The entries must be restated exactly as written.

Start of EXTRACTED ENTRIES

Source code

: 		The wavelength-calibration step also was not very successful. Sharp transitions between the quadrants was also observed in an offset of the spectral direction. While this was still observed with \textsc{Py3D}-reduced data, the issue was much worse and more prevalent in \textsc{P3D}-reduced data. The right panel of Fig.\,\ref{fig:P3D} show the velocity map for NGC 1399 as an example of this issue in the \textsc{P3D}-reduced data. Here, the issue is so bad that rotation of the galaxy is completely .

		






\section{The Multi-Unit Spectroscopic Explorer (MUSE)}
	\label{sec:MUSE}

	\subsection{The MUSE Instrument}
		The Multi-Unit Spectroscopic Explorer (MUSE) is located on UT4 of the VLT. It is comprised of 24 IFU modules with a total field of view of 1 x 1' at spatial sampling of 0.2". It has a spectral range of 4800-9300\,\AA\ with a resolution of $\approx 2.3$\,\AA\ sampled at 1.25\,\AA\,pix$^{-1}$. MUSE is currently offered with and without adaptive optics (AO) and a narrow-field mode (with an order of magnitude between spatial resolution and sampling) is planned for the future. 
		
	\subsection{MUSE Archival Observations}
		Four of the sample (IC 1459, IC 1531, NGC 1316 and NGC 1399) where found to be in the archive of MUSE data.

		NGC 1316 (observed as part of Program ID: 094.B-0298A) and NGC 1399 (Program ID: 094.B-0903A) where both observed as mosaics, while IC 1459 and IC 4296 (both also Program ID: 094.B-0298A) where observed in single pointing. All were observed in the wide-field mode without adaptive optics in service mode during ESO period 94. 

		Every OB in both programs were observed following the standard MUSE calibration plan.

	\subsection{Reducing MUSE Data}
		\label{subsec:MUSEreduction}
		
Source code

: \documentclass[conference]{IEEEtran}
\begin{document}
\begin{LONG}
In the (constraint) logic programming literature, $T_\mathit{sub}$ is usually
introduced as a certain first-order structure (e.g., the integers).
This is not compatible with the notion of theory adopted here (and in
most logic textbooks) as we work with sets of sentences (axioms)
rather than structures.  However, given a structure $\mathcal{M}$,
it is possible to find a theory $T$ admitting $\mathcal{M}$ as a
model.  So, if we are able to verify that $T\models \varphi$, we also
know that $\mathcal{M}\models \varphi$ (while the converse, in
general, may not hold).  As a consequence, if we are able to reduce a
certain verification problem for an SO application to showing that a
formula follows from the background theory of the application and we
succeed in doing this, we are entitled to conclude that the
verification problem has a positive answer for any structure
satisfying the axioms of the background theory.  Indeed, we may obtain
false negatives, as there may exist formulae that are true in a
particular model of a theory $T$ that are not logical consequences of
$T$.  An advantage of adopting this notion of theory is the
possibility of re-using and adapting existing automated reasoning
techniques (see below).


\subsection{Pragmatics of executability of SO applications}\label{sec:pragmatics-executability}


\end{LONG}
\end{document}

End of EXTRACTED ENTRIES

ANSWER FOR THE TASK:
Source code

: 		The wavelength-calibration step also was not very successful. Sharp transitions between the quadrants was also observed in an offset of the spectral direction. While this was still observed with \textsc{Py3D}-reduced data, the issue was much worse and more prevalent in \textsc{P3D}-reduced data. The right panel of Fig.\,\ref{fig:P3D} show the velocity map for NGC 1399 as an example of this issue in the \textsc{P3D}-reduced data. Here, the issue is so bad that rotation of the galaxy is completely .

		






\section{The Multi-Unit Spectroscopic Explorer (MUSE)}
	\label{sec:MUSE}

	\subsection{The MUSE Instrument}
		The Multi-Unit Spectroscopic Explorer (MUSE) is located on UT4 of the VLT. It is comprised of 24 IFU modules with a total field of view of 1 x 1' at spatial sampling of 0.2". It has a spectral range of 4800-9300\,\AA\ with a resolution of $\approx 2.3$\,\AA\ sampled at 1.25\,\AA\,pix$^{-1}$. MUSE is currently offered with and without adaptive optics (AO) and a narrow-field mode (with an order of magnitude between spatial resolution and sampling) is planned for the future. 
		
	\subsection{MUSE Archival Observations}
		Four of the sample (IC 1459, IC 1531, NGC 1316 and NGC 1399) where found to be in the archive of MUSE data.

		NGC 1316 (observed as part of Program ID: 094.B-0298A) and NGC 1399 (Program ID: 094.B-0903A) where both observed as mosaics, while IC 1459 and IC 4296 (both also Program ID: 094.B-0298A) where observed in single pointing. All were observed in the wide-field mode without adaptive optics in service mode during ESO period 94. 

		Every OB in both programs were observed following the standard MUSE calibration plan.

	\subsection{Reducing MUSE Data}
		\label{subsec:MUSEreduction}
		
Source code

: \documentclass[conference]{IEEEtran}
\begin{document}
\begin{LONG}
In the (constraint) logic programming literature, $T_\mathit{sub}$ is usually
introduced as a certain first-order structure (e.g., the integers).
This is not compatible with the notion of theory adopted here (and in
most logic textbooks) as we work with sets of sentences (axioms)
rather than structures.  However, given a structure $\mathcal{M}$,
it is possible to find a theory $T$ admitting $\mathcal{M}$ as a
model.  So, if we are able to verify that $T\models \varphi$, we also
know that $\mathcal{M}\models \varphi$ (while the converse, in
general, may not hold).  As a consequence, if we are able to reduce a
certain verification problem for an SO application to showing that a
formula follows from the background theory of the application and we
succeed in doing this, we are entitled to conclude that the
verification problem has a positive answer for any structure
satisfying the axioms of the background theory.  Indeed, we may obtain
false negatives, as there may exist formulae that are true in a
particular model of a theory $T$ that are not logical consequences of
$T$.  An advantage of adopting this notion of theory is the
possibility of re-using and adapting existing automated reasoning
techniques (see below).


\subsection{Pragmatics of executability of SO applications}\label{sec:pragmatics-executability}


\end{LONG}
\end{document}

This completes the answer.